Developer - Using Biopet as a dependency for your own project

You can use Biopet as a library for your own Scala project. This can be useful if you want to make your own pipeline that you don't want to add back upstream.

Prerequisites

At bare minimum you will need:

  • Java 8
  • Scala 2.10 or higher
  • SBT or Maven

We highly recommend you to use an IDE such as IntelliJ IDEA for development.

Maven dependencies

If you decide to use Maven, you should clone the GATK public github repository. You should use GATK 3.6. After cloning GATK 3.6, run the following in a terminal

mvn clean install

You should perform the same steps for Biopet. This document assumes you are working with Biopet 0.7 or higher.

SBT dependencies

You can develop biopet pipelines with SBT as well. However, since GATK uses Maven, you will still need to install GATK into your local Maven repository with mvn install.
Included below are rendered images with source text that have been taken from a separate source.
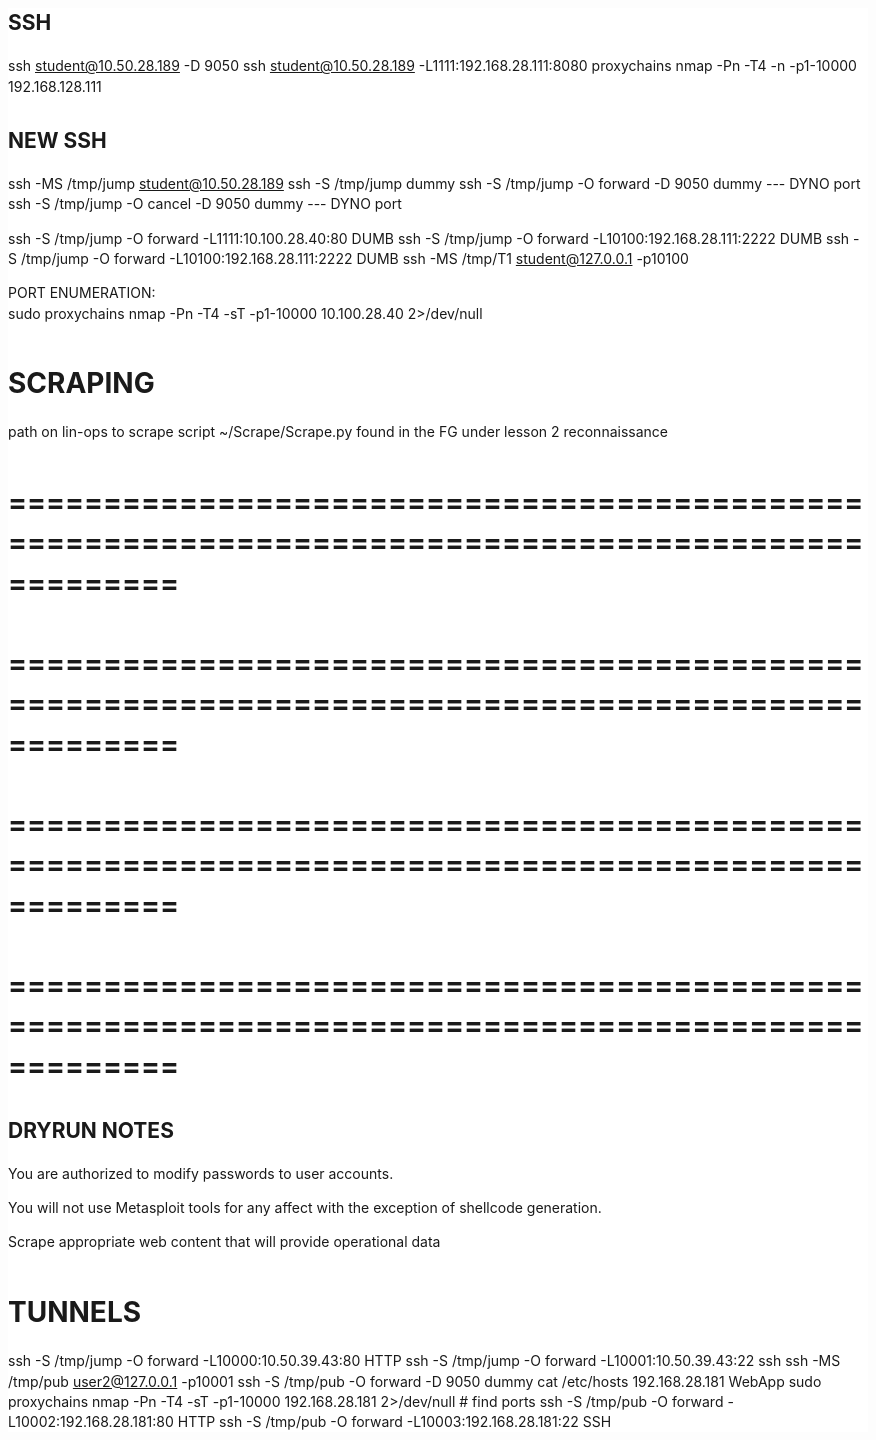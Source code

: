 ## SSH
ssh student@10.50.28.189 -D 9050
ssh student@10.50.28.189 -L1111:192.168.28.111:8080
proxychains nmap -Pn -T4 -n -p1-10000 192.168.128.111

## NEW SSH
ssh -MS /tmp/jump student@10.50.28.189 
ssh -S /tmp/jump dummy
ssh -S /tmp/jump -O forward -D 9050 dummy  --- DYNO port 
ssh -S /tmp/jump -O cancel -D 9050 dummy  --- DYNO port 


ssh -S /tmp/jump -O forward -L1111:10.100.28.40:80 DUMB
ssh -S /tmp/jump -O forward -L10100:192.168.28.111:2222 DUMB
ssh -S /tmp/jump -O forward -L10100:192.168.28.111:2222 DUMB
ssh -MS /tmp/T1 student@127.0.0.1 -p10100

 
PORT ENUMERATION:  
    sudo proxychains nmap -Pn -T4 -sT -p1-10000 10.100.28.40 2>/dev/null





# SCRAPING 
path on lin-ops to scrape script 
	~/Scrape/Scrape.py
found in the FG under lesson 2 reconnaissance

===================================================================================================
===================================================================================================
===================================================================================================
===================================================================================================
===================================================================================================
===================================================================================================
===================================================================================================
===================================================================================================

## DRYRUN NOTES

You are authorized to modify passwords to user accounts.

You will not use Metasploit tools for any affect with the exception of shellcode generation.

Scrape appropriate web content that will provide operational data

# TUNNELS
ssh -S /tmp/jump -O forward -L10000:10.50.39.43:80 HTTP
ssh -S /tmp/jump -O forward -L10001:10.50.39.43:22 ssh
ssh -MS /tmp/pub user2@127.0.0.1 -p10001
ssh -S /tmp/pub -O forward -D 9050 dummy
cat /etc/hosts
192.168.28.181 WebApp
sudo proxychains nmap -Pn -T4 -sT -p1-10000 192.168.28.181 2>/dev/null      # find ports
ssh -S /tmp/pub -O forward -L10002:192.168.28.181:80 HTTP
ssh -S /tmp/pub -O forward -L10003:192.168.28.181:22 SSH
After this, you can create a regular build.sbt file in the project root directory. In addition to the regular SBT settings, you will also need to make SBT aware of the local GATK Maven installation you just did. This can be done by adding a new resolver object:

resolvers += {
  val repo = new IBiblioResolver
  repo.setM2compatible(true)
  repo.setName("localhost")
  repo.setRoot(s"file://${Path.userHome.absolutePath}/.m2/repository")
  repo.setCheckconsistency(false)
  new RawRepository(repo)
}

Having set this, you can then add specific biopet modules as your library dependency. Here is one example that adds the Flexiprep version 0.7.0 dependency:

libraryDependencies ++= Seq(
    "nl.lumc.sasc" % "Flexiprep" % "0.7.0"
)

In some cases, there may be a conflict with the org.reflections package used (this is a transitive dependency of GATK). If you encounter this, we recommend forcing the version to 0.9.9-RC1 like so:

libraryDependencies ++= Seq(
    "org.reflections" % "reflections" % "0.9.9-RC1" force()
)

Project structure

You should follow typical Scala folder structure. Ideally your IDE will handles this for you. An example structure looks like:

.
├── pom.xml
├── src
│   ├── main
│   │   ├── resources
│   │   │   └── path
│   │   │       └── to
│   │   │           └── your
│   │   │               └── myProject
│   │   │                   └── a_resource.txt
│   │   └── scala
│   │       └── path
│   │           └── to
│   │               └── your
│   │                   └── myProject
│   │                       └── MyProject.scala
│   └── test
│       ├── resources
│       └── scala
│           └── path
│               └── to
│                   └── your
│                       └── MyProject
│                           └── MyProjectTest.scala

POM

(skip this section if using SBT)

When using Biopet, your Maven pom.xml file should at minimum contain the following dependency:

    <dependencies>
        <dependency>
            <groupId>nl.lumc.sasc</groupId>
            <artifactId>BiopetCore</artifactId>
            <version>0.7.0</version>
        </dependency>
    </dependencies>

In case you want to use a specific pipeline you want to add this to your dependencies. E.g.

    <dependencies>
        <dependency>
            <groupId>nl.lumc.sasc</groupId>
            <artifactId>BiopetCore</artifactId>
            <version>0.7.0</version>
        </dependency>
        <dependency>
            <groupId>nl.lumc.sasc</groupId>
            <artifactId>Shiva</artifactId>
            <version>0.7.0</version>
        </dependency>
    </dependencies>

For a complete example pom.xml see here.

SBT build

You can use SBT to build a fat JAR that contains all the required class files in a single JAR file. This can be done using the sbt-assembly plugin. Keep in mind that you have to explicitly define a specific merge strategy for conflicting file names. In our experience, the merge strategy below works quite well:

assemblyMergeStrategy in assembly := {
  case "git.properties"      => MergeStrategy.first
  // Discard the GATK's queueJobReport.R and use the one from Biopet
  case PathList("org", "broadinstitute", "gatk", "queue", "util", x) if x.endsWith("queueJobReport.R")
                             => MergeStrategy.first
  case "GATKText.properties" => MergeStrategy.first
  case "dependency_list.txt" => MergeStrategy.discard
  case other                 => MergeStrategy.defaultMergeStrategy(other)
}

New pipeline

To create a new pipeline in your project you need a class that extends from Qscript and SummaryQScript.

E.g.:

class MyProject(val root: Configurable) extends Qscript with SummaryQScript {

    def init(): Unit = {}

    def biopetScript(): Unit = {}  # pipeline code here

    def summarySettings = Map()
    def summaryFiles = Map()
    def summaryStats = Map()

    def summaryFile: File = new File()

}

To make your pipeline runnable from the command line, you need to add a one line object:

object MyProject extends PipelineCommand

When you build your jar, you cna then simply use:

java -jar MyProject.jar -config some_config.yml <other arguments>

This jar comes with all standard biopet arguments.